**The problem:** Whenever a line of the data below holds the string "através", copy that line.

Dataset excerpts
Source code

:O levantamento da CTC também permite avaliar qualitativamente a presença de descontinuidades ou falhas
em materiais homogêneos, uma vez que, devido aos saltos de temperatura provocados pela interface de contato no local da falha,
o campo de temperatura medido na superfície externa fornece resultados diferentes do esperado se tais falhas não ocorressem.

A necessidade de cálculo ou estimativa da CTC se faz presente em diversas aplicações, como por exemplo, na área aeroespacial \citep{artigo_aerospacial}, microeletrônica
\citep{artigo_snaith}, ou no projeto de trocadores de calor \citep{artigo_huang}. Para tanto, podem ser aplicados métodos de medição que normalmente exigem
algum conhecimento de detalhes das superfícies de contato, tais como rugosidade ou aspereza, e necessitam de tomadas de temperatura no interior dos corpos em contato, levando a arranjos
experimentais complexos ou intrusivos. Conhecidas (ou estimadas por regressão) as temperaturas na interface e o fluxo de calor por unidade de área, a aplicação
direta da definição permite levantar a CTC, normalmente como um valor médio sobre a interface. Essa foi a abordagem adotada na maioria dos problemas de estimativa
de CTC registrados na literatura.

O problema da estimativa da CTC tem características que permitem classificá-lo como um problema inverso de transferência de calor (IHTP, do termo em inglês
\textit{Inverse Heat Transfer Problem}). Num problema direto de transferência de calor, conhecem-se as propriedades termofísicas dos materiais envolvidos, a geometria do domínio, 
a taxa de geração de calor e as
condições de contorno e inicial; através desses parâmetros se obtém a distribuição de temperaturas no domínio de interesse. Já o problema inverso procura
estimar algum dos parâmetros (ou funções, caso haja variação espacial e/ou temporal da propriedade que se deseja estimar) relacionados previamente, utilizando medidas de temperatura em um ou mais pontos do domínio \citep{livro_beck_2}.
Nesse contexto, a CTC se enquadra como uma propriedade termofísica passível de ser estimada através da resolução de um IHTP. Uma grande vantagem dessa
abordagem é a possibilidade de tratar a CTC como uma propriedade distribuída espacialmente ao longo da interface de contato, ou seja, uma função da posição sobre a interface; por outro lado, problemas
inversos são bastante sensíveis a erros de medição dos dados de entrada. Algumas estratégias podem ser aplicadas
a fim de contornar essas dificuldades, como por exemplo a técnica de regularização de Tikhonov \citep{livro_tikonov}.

--

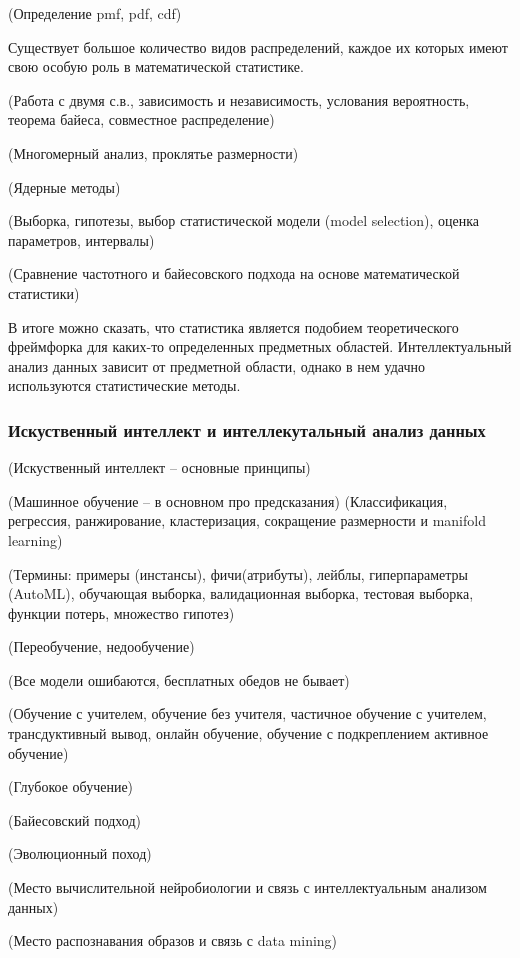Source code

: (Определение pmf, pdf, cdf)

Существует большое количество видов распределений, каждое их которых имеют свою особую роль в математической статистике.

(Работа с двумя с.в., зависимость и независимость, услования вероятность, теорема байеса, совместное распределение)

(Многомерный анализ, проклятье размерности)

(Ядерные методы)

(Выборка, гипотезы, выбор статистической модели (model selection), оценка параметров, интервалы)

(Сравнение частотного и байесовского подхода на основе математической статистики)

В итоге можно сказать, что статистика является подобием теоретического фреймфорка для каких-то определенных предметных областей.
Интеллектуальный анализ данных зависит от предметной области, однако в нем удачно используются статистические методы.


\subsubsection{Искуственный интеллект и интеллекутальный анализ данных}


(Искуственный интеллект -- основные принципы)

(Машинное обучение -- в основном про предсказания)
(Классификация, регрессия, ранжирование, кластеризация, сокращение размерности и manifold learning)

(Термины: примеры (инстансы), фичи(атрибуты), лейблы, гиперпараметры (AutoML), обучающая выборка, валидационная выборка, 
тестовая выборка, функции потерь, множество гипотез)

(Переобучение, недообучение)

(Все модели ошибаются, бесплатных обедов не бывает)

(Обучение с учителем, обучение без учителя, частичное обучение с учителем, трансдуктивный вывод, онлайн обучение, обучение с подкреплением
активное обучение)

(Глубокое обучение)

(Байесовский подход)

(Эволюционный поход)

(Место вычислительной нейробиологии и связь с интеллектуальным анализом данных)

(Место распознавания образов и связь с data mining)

**Written response:**
condições de contorno e inicial; através desses parâmetros se obtém a distribuição de temperaturas no domínio de interesse. Já o problema inverso procura
Nesse contexto, a CTC se enquadra como uma propriedade termofísica passível de ser estimada através da resolução de um IHTP. Uma grande vantagem dessa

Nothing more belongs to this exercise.